◆ AIM OF THE EXERCISE ◆
Go over the entries and report the lines where the word "fullInfoRecordLimit" occurs.

◆ RECORDS FOR THE TASK ◆
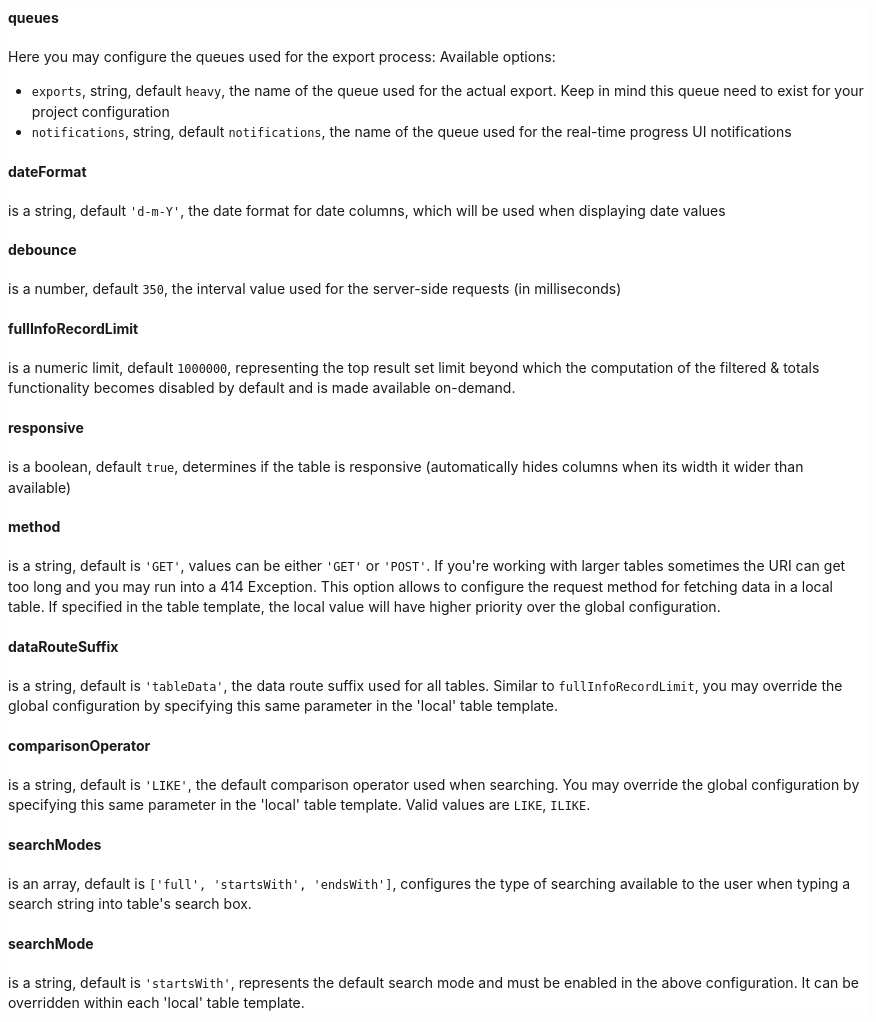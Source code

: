 #### queues
Here you may configure the queues used for the export process:
Available options:
- `exports`, string, default `heavy`, the name of the queue used for the actual export. 
Keep in mind this queue need to exist for your project configuration
- `notifications`, string, default `notifications`, 
the name of the queue used for the real-time progress UI notifications

#### dateFormat
is a string, default `'d-m-Y'`, the date format for date columns, 
which will be used when displaying date values

#### debounce
is a number, default `350`, the interval value used for the server-side requests (in milliseconds)

#### fullInfoRecordLimit
is a numeric limit, default `1000000`, representing the top result set limit 
beyond which the computation of the filtered & totals functionality 
becomes disabled by default and is made available on-demand.

#### responsive
is a boolean, default `true`, determines if the table is responsive 
(automatically hides columns when its width it wider than available)

#### method
is a string, default is `'GET'`, values can be either `'GET'` or `'POST'`. 
If you're working with larger tables 
sometimes the URI can get too long and you may run into a 414 Exception. 
This option allows to configure the request method for fetching data in a local table. 
If specified in the table template, the local value will have higher priority over the 
global configuration.

#### dataRouteSuffix
is a string, default is `'tableData'`, the data route suffix used for all tables. 
Similar to `fullInfoRecordLimit`, you may override the global configuration 
by specifying this same parameter in the 'local' table template.

#### comparisonOperator
is a string, default is `'LIKE'`, the default comparison operator used when searching. You may override the 
global configuration by specifying this same parameter in the 'local' table template. 
Valid values are `LIKE`, `ILIKE`. 

#### searchModes
is an array, default is `['full', 'startsWith', 'endsWith']`, configures the type of searching available
to the user when typing a search string into table's search box.

#### searchMode
is a string, default is `'startsWith'`, represents the default search mode and must be enabled in the above
configuration. It can be overridden within each 'local' table template.
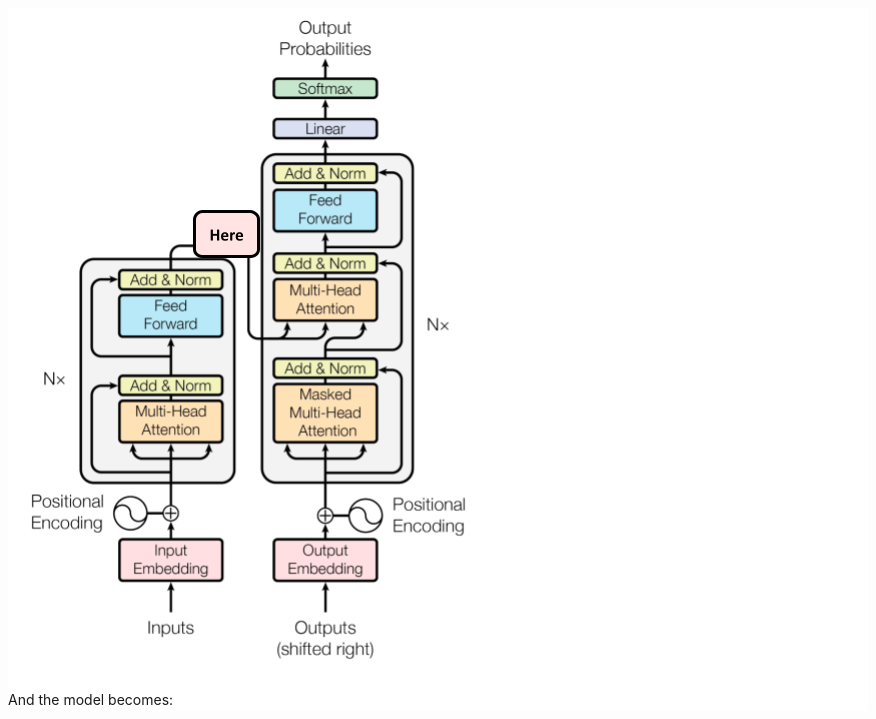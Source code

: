 ![Transformer](https://raw.githubusercontent.com/the-laurel/chain-proposals/main/laurel/assets/ConceptTransf.png)

And the model becomes:
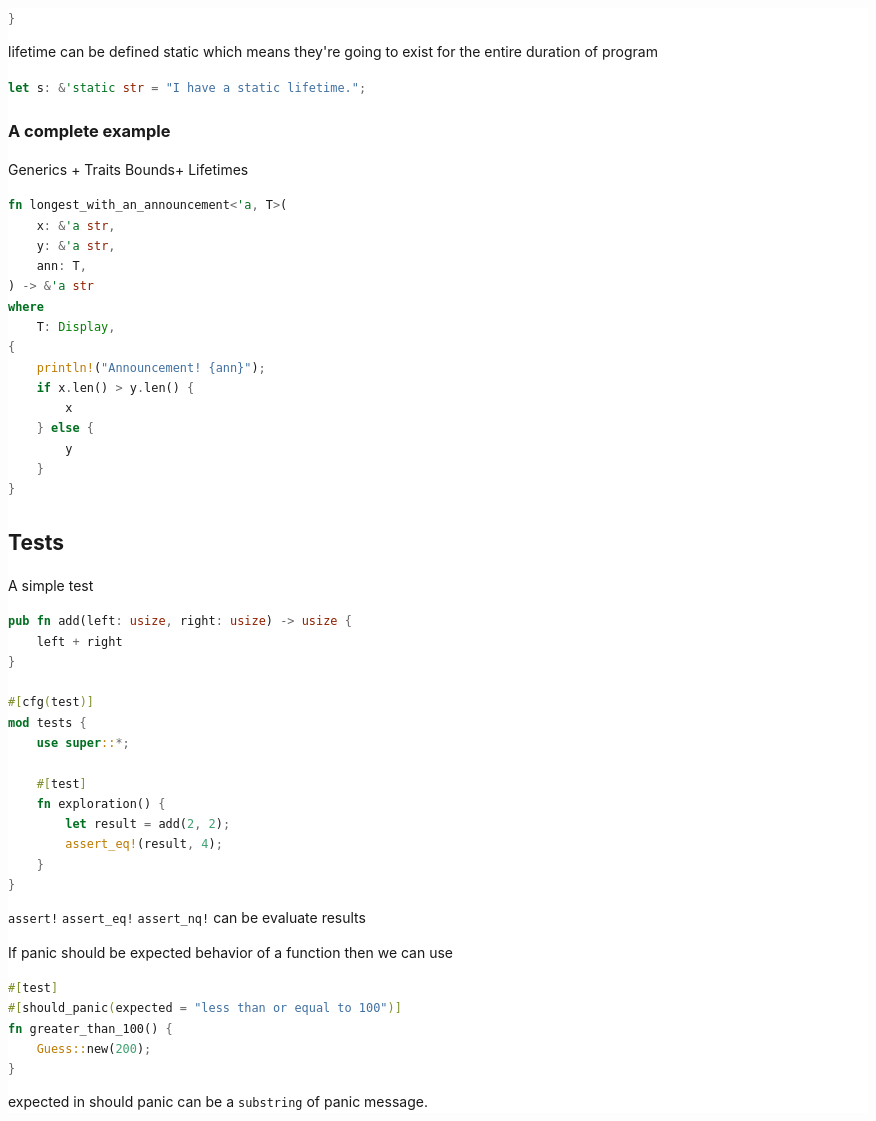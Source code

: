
 ```rust
}
```

lifetime can be defined static which means they're going to exist for the entire duration of program
```rust
let s: &'static str = "I have a static lifetime.";
```
### A complete example
Generics + Traits Bounds+ Lifetimes
```rust
fn longest_with_an_announcement<'a, T>(
    x: &'a str,
    y: &'a str,
    ann: T,
) -> &'a str
where
    T: Display,
{
    println!("Announcement! {ann}");
    if x.len() > y.len() {
        x
    } else {
        y
    }
}
```
## Tests
A simple test
```rust
pub fn add(left: usize, right: usize) -> usize {
    left + right
}

#[cfg(test)]
mod tests {
    use super::*;

    #[test]
    fn exploration() {
        let result = add(2, 2);
        assert_eq!(result, 4);
    }
}
```
`assert!` `assert_eq!` `assert_nq!` can be evaluate results

If panic should be expected behavior of a function then we can use
```rust
#[test]
#[should_panic(expected = "less than or equal to 100")]
fn greater_than_100() {
    Guess::new(200);
}
```
expected in should panic can be a `substring` of panic message.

◆ RESPONSE FOR THIS EXERCISE ◆
#### fullInfoRecordLimit
Similar to `fullInfoRecordLimit`, you may override the global configuration 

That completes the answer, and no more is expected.